İş cinayetlerinde Şubat ayında 123 işçi yaşamını yitirdi.
Çalışırken yaşanan iş kazalarına yaşamını yitiren 123 emekçinin 102 si işçi, 21 ise çiftçi ve esnaf oluğu belirtilen raporda vurgulanan diğer hususlar ise şöyle ifade edildi:
- Ölenlerin 11’i kadın işçi, 112’si erkek işçi. Görülmeyen kadın emeği ve gizlenen kadın işçi ölümlerini değerlendirdiğimizde, bu ay kadın işçi ölüm oranı genelde tespit edebildiğimizin üzerinde…

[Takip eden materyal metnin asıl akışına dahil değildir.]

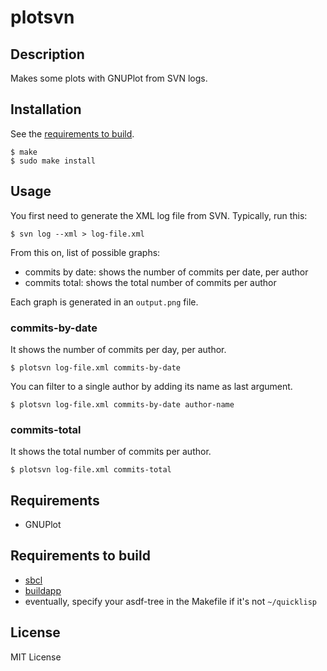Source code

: # plotsvn

## Description

Makes some plots with GNUPlot from SVN logs.

## Installation

See the [requirements to build](#requirements-to-build).

```
$ make
$ sudo make install
```

## Usage

You first need to generate the XML log file from SVN. Typically, run this:

```
$ svn log --xml > log-file.xml
```

From this on, list of possible graphs:

- commits by date: shows the number of commits per date, per author
- commits total: shows the total number of commits per author

Each graph is generated in an `output.png` file.

### commits-by-date

It shows the number of commits per day, per author.

```
$ plotsvn log-file.xml commits-by-date
```

You can filter to a single author by adding its name as last argument.

```
$ plotsvn log-file.xml commits-by-date author-name
```

### commits-total

It shows the total number of commits per author.

```
$ plotsvn log-file.xml commits-total
```

## Requirements

- GNUPlot

## Requirements to build

- [sbcl][0]
- [buildapp][1]
- eventually, specify your asdf-tree in the Makefile if it's not `~/quicklisp`

## License

MIT License


  [0]: http://sbcl.org
  [1]: http://www.xach.com/lisp/buildapp/
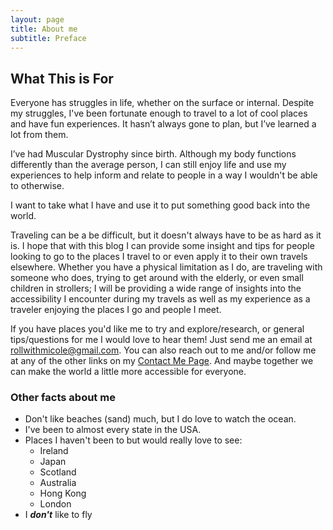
 ```yaml
---
layout: page
title: About me
subtitle: Preface
---
```

## What This is For  
Everyone has struggles in life, whether on the surface or internal. Despite my struggles, I've been fortunate enough to travel to a lot of cool places and have fun experiences. It hasn’t always gone to plan, but I’ve learned a lot from them.

I’ve had Muscular Dystrophy since birth. Although my body functions differently than the average person, I can still enjoy life and use my experiences to help inform and relate to people in a way I wouldn't be able to otherwise.

I want to take what I have and use it to put something good back into the world.

Traveling can be a be difficult, but it doesn't always have to be as hard as it is. I hope that with this blog I can provide some insight and tips for people looking to go to the places I travel to or even apply it to their own travels elsewhere. Whether you have a physical limitation as I do, are traveling with someone who does, trying to get around with the elderly, or even small children in strollers; I will be providing a wide range of insights into the accessibility I encounter during my travels as well as my experience as a traveler enjoying the places I go and people I meet.

If you have places you'd like me to try and explore/research, or general tips/questions for me I would love to hear them! Just send me an email at rollwithmicole@gmail.com. You can also reach out to me and/or follow me at any of the other links on my [Contact Me Page](https://rollwithmicole.com/contact). And maybe together we can make the world a little more accessible for everyone.

### Other facts about me
* Don't like beaches (sand) much, but I do love to watch the ocean.  
* I've been to almost every state in the USA. 
* Places I haven't been to but would really love to see: 
  * Ireland 
  * Japan 
  * Scotland
  * Australia
  * Hong Kong
  * London
* I **_don't_** like to fly



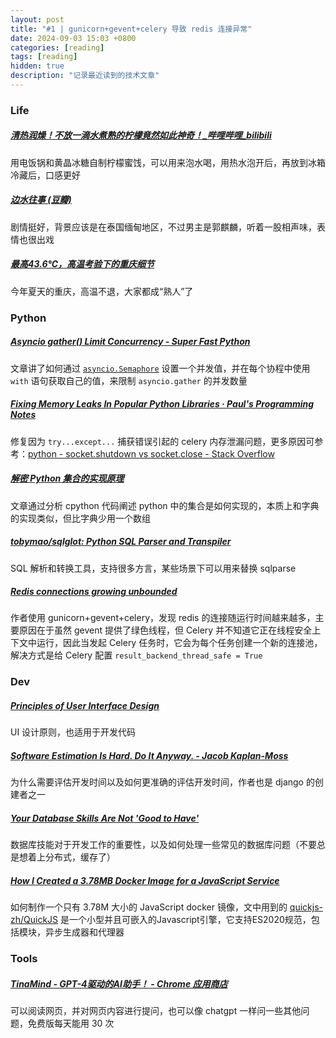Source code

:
 ```yaml
---
layout: post
title: "#1 | gunicorn+gevent+celery 导致 redis 连接异常"
date: 2024-09-03 15:03 +0800
categories: [reading]
tags: [reading]
hidden: true
description: "记录最近读到的技术文章"
---
```




### Life

##### [清热润燥！不放一滴水煮熟的柠檬竟然如此神奇！_哔哩哔哩_bilibili](https://www.bilibili.com/video/BV1PH4y1F7F9/?spm_id_from=333.1007.top_right_bar_window_custom_collection.content.click&vd_source=944cc98c5a335c079eea8cddd1ac3156) 

用电饭锅和黄晶冰糖自制柠檬蜜饯，可以用来泡水喝，用热水泡开后，再放到冰箱冷藏后，口感更好



##### [边水往事 (豆瓣)](https://movie.douban.com/subject/36097760/) 

剧情挺好，背景应该是在泰国缅甸地区，不过男主是郭麒麟，听着一股相声味，表情也很出戏



##### [最高43.6℃，高温考验下的重庆细节](https://mp.weixin.qq.com/s/UN4ScZqSNE6k-RT8wtB0wg) 

今年夏天的重庆，高温不退，大家都成“熟人”了



### Python

##### [Asyncio gather() Limit Concurrency - Super Fast Python](https://superfastpython.com/asyncio-gather-limit-concurrency/) 

文章讲了如何通过 [`asyncio.Semaphore`](https://docs.python.org/zh-cn/3/library/asyncio-sync.html#asyncio.Semaphore) 设置一个并发值，并在每个协程中使用 `with` 语句获取自己的值，来限制 `asyncio.gather` 的并发数量



##### [Fixing Memory Leaks In Popular Python Libraries · Paul's Programming Notes](https://www.paulsprogrammingnotes.com/2021/12/python-memory-leaks.html) 

修复因为 `try...except...` 捕获错误引起的 celery 内存泄漏问题，更多原因可参考：[python - socket.shutdown vs socket.close - Stack Overflow](https://stackoverflow.com/questions/409783/socket-shutdown-vs-socket-close/598759#598759)



##### [解密 Python 集合的实现原理](https://mp.weixin.qq.com/s/bVGYCrLWgpCqWGNojjf1pg) 

文章通过分析 cpython 代码阐述 python 中的集合是如何实现的，本质上和字典的实现类似，但比字典少用一个数组



##### [tobymao/sqlglot: Python SQL Parser and Transpiler](https://github.com/tobymao/sqlglot) 

SQL 解析和转换工具，支持很多方言，某些场景下可以用来替换 sqlparse



##### [Redis connections growing unbounded](https://www.revsys.com/tidbits/redis-connections-growing-unbounded/?utm_campaign=Django%2BNewsletter&utm_medium=email&utm_source=Django_Newsletter_249) 

作者使用 gunicorn+gevent+celery，发现 redis 的连接随运行时间越来越多，主要原因在于虽然 gevent 提供了绿色线程，但 Celery 并不知道它正在线程安全上下文中运行，因此当发起 Celery 任务时，它会为每个任务创建一个新的连接池，解决方式是给 Celery 配置 `result_backend_thread_safe = True`



### Dev

##### [Principles of User Interface Design](http://bokardo.com/principles-of-user-interface-design/) 

UI 设计原则，也适用于开发代码



##### [Software Estimation Is Hard. Do It Anyway. - Jacob Kaplan-Moss](https://jacobian.org/2021/may/20/estimation/) 

为什么需要评估开发时间以及如何更准确的评估开发时间，作者也是 django 的创建者之一



##### [Your Database Skills Are Not 'Good to Have'](https://renegadeotter.com/2023/11/12/your-database-skills-are-not-good-to-have.html) 

数据库技能对于开发工作的重要性，以及如何处理一些常见的数据库问题（不要总是想着上分布式，缓存了）



##### [How I Created a 3.78MB Docker Image for a JavaScript Service](https://shenzilong.cn/record/How%20I%20Created%20a%203.78MB%20Docker%20Image%20for%20a%20JavaScript%20Service) 

如何制作一个只有 3.78M 大小的 JavaScript docker 镜像，文中用到的 [quickjs-zh/QuickJS](https://github.com/quickjs-zh/QuickJS) 是一个小型并且可嵌入的Javascript引擎，它支持ES2020规范，包括模块，异步生成器和代理器



### Tools

##### [TinaMind - GPT-4驱动的AI助手！ - Chrome 应用商店](https://chromewebstore.google.com/detail/tinamind-gpt-4%E9%A9%B1%E5%8A%A8%E7%9A%84ai%E5%8A%A9%E6%89%8B%EF%BC%81/befflofjcniongenjmbkgkoljhgliihe) 

可以阅读网页，并对网页内容进行提问，也可以像 chatgpt 一样问一些其他问题，免费版每天能用 30 次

- 15-16 ve 17 yaşında olan 3 çocuk çalışırken can verdi. Ölen çocukların 3’ü de tarım emekçisi. Yılın ilk iki ayını değerlendirdiğimizde çocuk işçi ölümlerinde geçen seneye göre artış söz konusu…
- Savaş nedeniyle yurtlarından gelen 3 mülteci/göçmen işçi yaşamını yitirdi. Mülteci/göçmen işçilerin 2’si Suriyeli ve 1’i Iraklı…

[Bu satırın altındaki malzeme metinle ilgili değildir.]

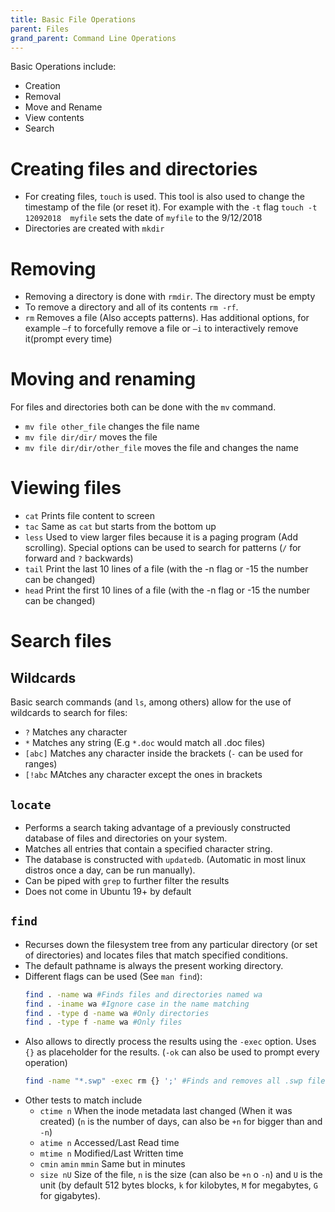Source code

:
 ```yaml
---
title: Basic File Operations
parent: Files
grand_parent: Command Line Operations
---
```


Basic Operations include:
- Creation
- Removal
- Move and Rename
- View contents
- Search


# Creating files and directories

- For creating files, `touch` is used. This tool is also used to change the timestamp of the file (or reset it). For example with the `-t` flag `touch -t 12092018  myfile` sets the date of `myfile` to the 9/12/2018
- Directories are created with `mkdir`


# Removing
- Removing a directory is done with `rmdir`. The directory must be empty
- To remove a directory and all of its contents `rm -rf`.
- `rm` Removes a file (Also accepts patterns). Has additional options, for example `–f`	to forcefully remove a file or `–i` to interactively remove it(prompt every time)

# Moving and renaming
For files and directories both can be done with the `mv` command.
- `mv file other_file` changes the file name
- `mv file dir/dir/` moves the file
- `mv file dir/dir/other_file` moves the file and changes the name


# Viewing files 

- `cat` Prints file content to screen 
- `tac` Same as `cat` but starts from the bottom up
- `less` Used to view larger files because it is a paging program (Add scrolling). Special options can be used to search for patterns (`/` for forward and `?` backwards)
- `tail` Print the last 10 lines of a file (with the -n flag or -15 the number can be changed)
- `head` Print the first 10 lines of a file (with the -n flag or -15 the number can be changed)

# Search files

## Wildcards

Basic search commands (and `ls`, among others) allow for the use of wildcards to search for files:
- `?` Matches any character
- `*` Matches any string (E.g `*.doc` would match all .doc files)
- `[abc]` Matches any character inside the brackets (`-` can be used for ranges)
- `[!abc` MAtches any character except the ones in brackets 

## `locate`

- Performs a search taking advantage of a previously constructed database of files and directories on your system. 
- Matches all entries that contain a specified character string.
- The database is constructed with `updatedb`. (Automatic in most linux distros once a day, can be run manually).
- Can be piped with `grep` to further filter the results
- Does not come in Ubuntu 19+ by default

## `find`

- Recurses down the filesystem tree from any particular directory (or set of directories) and locates files that match specified conditions. 
- The default pathname is always the present working directory.
- Different flags can be used (See `man find`):
    ```bash
    find . -name wa #Finds files and directories named wa
    find . -iname wa #Ignore case in the name matching
    find . -type d -name wa #Only directories
    find . -type f -name wa #Only files
    ```
- Also allows to directly process the results using the `-exec` option. Uses `{}` as placeholder for the results. (`-ok` can also be used to prompt every operation)
    ```bash
    find -name "*.swp" -exec rm {} ';' #Finds and removes all .swp files  
    ```
- Other tests to match include
  - `ctime n` When the inode metadata last changed (When it was created) (`n` is the number of days, can also be `+n` for bigger than and `-n`)
  - `atime n` Accessed/Last Read time
  - `mtime n` Modified/Last Written time
  - `cmin` `amin` `mmin` Same but in minutes
  - `size nU` Size of the file, `n` is the size (can also be `+n` o `-n`) and `U` is the unit (by default 512 bytes blocks, `k` for kilobytes, `M` for megabytes, `G` for gigabytes).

- Ölümler en çok inşaat, tarım, taşımacılık, metal ve ticaret / büro işkollarında gerçekleşti. Diğer yandan OHAL sonrası için yaptığımız sanayi işçilerinin iş cinayetlerindeki oransal artış sürüyor. Sadece metal değil, madencilik, tekstil ve enerji işkollarına da dikkat çekelim.
- En fazla ölüm nedeni trafik/servis kazası, ezilme/göçük ve yüksekten düşme. Bu ay kalp krizi / beyin kanaması kaynaklı ölümlerde de ciddi oransal bir artış söz konusu. Genel süreci değerlendirdiğimizde Kocaeli’ndeki ücretliler içinde kalp krizi / beyin kanaması sonucu ölümleri vurgulayalım…

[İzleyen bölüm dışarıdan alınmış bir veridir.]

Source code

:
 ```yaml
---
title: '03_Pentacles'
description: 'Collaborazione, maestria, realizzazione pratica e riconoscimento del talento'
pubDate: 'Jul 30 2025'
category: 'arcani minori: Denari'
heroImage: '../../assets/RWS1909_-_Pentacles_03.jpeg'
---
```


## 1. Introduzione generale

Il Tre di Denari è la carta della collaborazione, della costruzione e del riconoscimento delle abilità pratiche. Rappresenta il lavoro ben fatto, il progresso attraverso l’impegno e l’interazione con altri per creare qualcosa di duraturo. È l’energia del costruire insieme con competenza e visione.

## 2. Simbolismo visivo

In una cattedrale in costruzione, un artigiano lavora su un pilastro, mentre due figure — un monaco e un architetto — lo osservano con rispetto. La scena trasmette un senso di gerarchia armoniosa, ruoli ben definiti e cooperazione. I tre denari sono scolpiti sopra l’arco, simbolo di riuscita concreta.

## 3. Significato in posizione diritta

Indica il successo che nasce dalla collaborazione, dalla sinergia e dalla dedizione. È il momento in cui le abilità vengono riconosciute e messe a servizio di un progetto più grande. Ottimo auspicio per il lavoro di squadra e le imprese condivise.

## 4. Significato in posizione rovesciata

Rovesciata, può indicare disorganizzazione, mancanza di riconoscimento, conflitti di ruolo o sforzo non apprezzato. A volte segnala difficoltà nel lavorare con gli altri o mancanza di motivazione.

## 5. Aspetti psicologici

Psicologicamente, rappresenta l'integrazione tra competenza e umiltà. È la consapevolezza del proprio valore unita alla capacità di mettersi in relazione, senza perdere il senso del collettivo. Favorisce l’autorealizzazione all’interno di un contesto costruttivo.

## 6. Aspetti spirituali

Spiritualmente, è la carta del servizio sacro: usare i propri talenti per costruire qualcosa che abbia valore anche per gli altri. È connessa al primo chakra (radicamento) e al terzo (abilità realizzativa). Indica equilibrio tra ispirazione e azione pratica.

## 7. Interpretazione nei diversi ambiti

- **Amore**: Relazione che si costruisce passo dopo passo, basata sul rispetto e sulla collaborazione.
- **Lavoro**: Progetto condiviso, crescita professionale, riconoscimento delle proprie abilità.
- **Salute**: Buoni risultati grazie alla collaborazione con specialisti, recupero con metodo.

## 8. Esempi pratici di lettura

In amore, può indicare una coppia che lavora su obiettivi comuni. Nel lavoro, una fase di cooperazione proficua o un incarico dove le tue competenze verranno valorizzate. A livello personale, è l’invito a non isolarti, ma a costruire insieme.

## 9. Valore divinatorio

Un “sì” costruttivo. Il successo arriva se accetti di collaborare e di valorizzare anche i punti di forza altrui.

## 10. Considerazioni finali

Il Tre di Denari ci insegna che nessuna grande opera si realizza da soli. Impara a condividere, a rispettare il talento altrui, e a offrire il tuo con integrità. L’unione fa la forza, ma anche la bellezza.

- En çok iş cinayeti Kocaeli, İstanbul, Hatay, Aydın, Denizli, Mersin, Samsun, Antalya, İzmir ve Zonguldak’ta yaşandı…
Raporda sendikalı sendikasız işçi durumununa dikkat çekilirken, yaşamını yitiren 5 işçinin sendikasız ve geri kalan 118 nin ise sendikasız olduğu belirtildi.
Karoshi hastalığı: (aşırı çalışma) sonucu yaşanan iş cinayeti
İSİG raporunda özel bir başlık olarak Karoshi ölümü üzerinde durularak, aşırı çalışma ve ardından fiziki ve ruhsal açılardan insanın sağlık sorunu ve ölümle karşılaşması anlatılıyor.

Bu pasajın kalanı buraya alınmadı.